La nuit s’apprêtait encore à m’accueillir, mais je n’ai pu me résoudre à abandonner tout de suite ma timide conscience, agitée par le film d’action que je venais de visionner, le dernier James Bond, bellement tourné, faiblement écrit, rien pour se détourner de la tradition.

Je ne m’endors pas, parce que je ressens ce mini-regret de ne pas avoir accompli ou obtenu tout ce que je voulais sans pour autant avoir identifié ce qu’aurait dû être le programme de la journée.

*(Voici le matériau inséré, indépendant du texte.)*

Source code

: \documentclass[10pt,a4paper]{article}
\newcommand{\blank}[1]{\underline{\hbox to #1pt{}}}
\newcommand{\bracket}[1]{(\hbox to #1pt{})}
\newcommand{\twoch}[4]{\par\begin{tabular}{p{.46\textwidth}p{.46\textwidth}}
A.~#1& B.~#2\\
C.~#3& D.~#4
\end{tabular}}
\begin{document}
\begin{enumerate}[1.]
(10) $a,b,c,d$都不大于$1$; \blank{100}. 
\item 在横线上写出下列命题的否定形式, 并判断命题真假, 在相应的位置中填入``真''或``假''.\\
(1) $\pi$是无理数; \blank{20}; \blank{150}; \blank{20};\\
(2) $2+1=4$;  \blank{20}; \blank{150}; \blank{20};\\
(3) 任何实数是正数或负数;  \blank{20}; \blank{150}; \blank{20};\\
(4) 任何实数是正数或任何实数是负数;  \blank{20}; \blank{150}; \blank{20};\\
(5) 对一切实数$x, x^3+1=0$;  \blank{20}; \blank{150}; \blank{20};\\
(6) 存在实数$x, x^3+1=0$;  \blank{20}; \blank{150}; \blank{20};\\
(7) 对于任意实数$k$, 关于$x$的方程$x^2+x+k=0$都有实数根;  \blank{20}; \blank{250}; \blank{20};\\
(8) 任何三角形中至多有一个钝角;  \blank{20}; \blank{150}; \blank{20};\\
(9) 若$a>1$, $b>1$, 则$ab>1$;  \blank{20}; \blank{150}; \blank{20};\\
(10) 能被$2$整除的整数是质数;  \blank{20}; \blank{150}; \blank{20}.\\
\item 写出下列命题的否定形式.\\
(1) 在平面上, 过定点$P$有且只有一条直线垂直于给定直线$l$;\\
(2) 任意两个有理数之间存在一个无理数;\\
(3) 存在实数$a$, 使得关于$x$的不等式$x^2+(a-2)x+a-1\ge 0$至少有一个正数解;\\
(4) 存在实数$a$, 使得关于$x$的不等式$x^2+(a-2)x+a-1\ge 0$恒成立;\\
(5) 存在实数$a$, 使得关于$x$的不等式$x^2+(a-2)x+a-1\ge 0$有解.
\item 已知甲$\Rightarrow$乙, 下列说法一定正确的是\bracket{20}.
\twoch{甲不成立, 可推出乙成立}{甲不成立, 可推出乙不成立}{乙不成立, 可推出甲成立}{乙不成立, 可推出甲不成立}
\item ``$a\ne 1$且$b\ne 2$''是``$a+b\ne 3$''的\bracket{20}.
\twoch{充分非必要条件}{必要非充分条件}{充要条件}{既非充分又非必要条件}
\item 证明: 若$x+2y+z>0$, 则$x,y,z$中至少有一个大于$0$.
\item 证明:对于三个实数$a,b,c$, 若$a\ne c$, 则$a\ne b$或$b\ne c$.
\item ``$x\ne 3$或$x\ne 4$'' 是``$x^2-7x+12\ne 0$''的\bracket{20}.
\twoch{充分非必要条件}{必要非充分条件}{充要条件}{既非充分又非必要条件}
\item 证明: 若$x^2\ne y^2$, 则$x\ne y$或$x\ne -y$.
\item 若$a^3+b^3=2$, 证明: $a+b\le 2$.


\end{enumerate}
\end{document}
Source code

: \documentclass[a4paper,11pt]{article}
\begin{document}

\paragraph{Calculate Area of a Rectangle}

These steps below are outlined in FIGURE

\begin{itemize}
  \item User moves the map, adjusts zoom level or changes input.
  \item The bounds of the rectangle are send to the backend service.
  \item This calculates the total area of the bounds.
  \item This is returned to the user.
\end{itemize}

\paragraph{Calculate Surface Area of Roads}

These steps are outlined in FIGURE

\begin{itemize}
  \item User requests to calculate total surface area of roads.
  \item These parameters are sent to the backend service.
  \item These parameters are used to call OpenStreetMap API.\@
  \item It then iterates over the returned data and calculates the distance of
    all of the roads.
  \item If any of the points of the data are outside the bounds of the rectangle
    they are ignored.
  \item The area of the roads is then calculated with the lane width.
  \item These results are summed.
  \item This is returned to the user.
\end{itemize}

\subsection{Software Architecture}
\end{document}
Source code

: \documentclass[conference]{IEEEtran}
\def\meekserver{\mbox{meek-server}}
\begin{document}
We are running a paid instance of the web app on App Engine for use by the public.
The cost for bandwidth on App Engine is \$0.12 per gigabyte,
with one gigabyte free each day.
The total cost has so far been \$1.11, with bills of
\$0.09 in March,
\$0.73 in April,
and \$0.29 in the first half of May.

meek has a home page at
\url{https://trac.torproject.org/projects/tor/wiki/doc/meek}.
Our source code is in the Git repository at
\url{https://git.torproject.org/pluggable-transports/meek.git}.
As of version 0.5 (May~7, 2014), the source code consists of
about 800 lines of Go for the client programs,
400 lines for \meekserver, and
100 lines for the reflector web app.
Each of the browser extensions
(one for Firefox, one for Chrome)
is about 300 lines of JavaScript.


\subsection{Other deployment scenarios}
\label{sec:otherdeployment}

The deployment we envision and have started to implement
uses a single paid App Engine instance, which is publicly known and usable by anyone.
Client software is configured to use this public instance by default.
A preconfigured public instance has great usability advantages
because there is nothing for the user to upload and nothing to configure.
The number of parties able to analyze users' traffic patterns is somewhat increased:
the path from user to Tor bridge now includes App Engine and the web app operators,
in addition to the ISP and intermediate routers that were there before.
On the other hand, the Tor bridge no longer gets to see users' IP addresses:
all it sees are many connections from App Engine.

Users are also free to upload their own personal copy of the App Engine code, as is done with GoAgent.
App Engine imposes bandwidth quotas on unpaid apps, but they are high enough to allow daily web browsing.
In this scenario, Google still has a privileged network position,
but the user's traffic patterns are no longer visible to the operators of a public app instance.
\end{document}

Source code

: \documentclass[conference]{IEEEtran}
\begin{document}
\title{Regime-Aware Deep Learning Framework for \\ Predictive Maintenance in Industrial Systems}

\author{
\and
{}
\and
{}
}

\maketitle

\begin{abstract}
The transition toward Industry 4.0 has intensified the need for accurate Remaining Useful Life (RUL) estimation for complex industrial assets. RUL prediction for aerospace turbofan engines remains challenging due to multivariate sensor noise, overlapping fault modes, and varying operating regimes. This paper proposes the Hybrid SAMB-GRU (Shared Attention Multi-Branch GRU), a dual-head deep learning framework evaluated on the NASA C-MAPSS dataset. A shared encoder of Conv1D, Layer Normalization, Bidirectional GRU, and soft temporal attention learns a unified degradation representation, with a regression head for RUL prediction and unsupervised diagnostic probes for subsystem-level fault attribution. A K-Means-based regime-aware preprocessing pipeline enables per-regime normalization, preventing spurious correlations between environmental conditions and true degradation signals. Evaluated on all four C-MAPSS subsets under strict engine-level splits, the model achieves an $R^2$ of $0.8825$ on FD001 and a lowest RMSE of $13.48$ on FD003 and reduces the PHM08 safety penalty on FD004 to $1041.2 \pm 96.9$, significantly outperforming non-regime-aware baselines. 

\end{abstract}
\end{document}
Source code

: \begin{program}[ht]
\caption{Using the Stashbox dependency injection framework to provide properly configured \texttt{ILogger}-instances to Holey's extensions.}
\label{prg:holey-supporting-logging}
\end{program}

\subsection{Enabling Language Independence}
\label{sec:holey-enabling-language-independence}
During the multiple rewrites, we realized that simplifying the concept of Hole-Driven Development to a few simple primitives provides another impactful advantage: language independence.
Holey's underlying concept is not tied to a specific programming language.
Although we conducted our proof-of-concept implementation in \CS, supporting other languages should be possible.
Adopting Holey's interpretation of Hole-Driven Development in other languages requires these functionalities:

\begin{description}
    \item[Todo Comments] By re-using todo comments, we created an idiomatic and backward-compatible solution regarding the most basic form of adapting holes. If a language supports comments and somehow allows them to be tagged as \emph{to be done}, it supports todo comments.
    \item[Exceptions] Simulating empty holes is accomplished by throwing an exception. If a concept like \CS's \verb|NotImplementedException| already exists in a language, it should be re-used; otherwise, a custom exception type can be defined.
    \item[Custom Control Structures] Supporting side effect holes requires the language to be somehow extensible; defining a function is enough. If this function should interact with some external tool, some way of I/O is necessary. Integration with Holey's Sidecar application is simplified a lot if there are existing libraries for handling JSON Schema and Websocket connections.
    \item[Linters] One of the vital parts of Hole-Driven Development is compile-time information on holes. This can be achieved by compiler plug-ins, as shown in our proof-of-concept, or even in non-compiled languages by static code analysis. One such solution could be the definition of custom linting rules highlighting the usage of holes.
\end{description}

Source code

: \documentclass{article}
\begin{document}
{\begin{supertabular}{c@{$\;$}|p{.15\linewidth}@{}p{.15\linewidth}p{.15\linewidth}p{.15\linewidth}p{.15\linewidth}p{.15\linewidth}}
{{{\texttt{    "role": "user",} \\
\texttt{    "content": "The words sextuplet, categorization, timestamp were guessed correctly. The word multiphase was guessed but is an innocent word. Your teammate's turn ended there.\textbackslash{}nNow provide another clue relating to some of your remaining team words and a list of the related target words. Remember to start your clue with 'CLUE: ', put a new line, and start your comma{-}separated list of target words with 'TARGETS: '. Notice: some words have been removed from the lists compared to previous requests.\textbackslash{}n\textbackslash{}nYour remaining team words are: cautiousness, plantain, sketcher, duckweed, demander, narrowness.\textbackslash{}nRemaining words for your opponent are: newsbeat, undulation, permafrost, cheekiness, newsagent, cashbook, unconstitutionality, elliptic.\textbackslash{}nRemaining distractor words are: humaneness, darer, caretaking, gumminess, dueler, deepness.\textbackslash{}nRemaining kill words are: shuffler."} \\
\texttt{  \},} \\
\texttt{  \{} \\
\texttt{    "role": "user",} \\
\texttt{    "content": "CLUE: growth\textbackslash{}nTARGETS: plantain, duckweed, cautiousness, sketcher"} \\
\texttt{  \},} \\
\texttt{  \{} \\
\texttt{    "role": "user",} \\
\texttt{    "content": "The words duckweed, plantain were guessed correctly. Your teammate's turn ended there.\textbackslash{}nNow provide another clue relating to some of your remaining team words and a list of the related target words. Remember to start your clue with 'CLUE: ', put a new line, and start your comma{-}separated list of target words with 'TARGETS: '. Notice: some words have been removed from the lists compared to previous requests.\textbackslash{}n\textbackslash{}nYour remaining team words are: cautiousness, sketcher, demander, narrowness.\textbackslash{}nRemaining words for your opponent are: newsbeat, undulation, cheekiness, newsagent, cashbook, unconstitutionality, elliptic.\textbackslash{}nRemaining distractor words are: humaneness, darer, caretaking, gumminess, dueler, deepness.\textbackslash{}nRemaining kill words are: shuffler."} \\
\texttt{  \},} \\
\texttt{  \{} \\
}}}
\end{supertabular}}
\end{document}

Nos jours se déroulent souvent ainsi. Nous croyons posséder les rennes alors que nos étoiles, notre ciel, notre destin subissent les influences et les poussées de rouages complexes, sans nom. Tous ces gestes, mauvaisement inspirés ou adroitement calculés, tous ces désirs, toutes ces erreurs commises pour eux, toutes ces raisons savamment échafaudées, toutes ces certitudes qui ne tiennent pas face à la moindre brise, toutes ces hésitations qui nous rendent poètes, tous ces regrets qui nourrissent nos colères. La paix ne survient pas facilement lorsqu’arrive le temps de s’endormir. Pourtant, nous finissons par fermer les yeux, nous redevenons immobiles afin de laisser au corps le temps de terminer l’arithmétique de ce qui aura été vécu, inconsciemment ou non, le plus souvent d’ailleurs à notre insu.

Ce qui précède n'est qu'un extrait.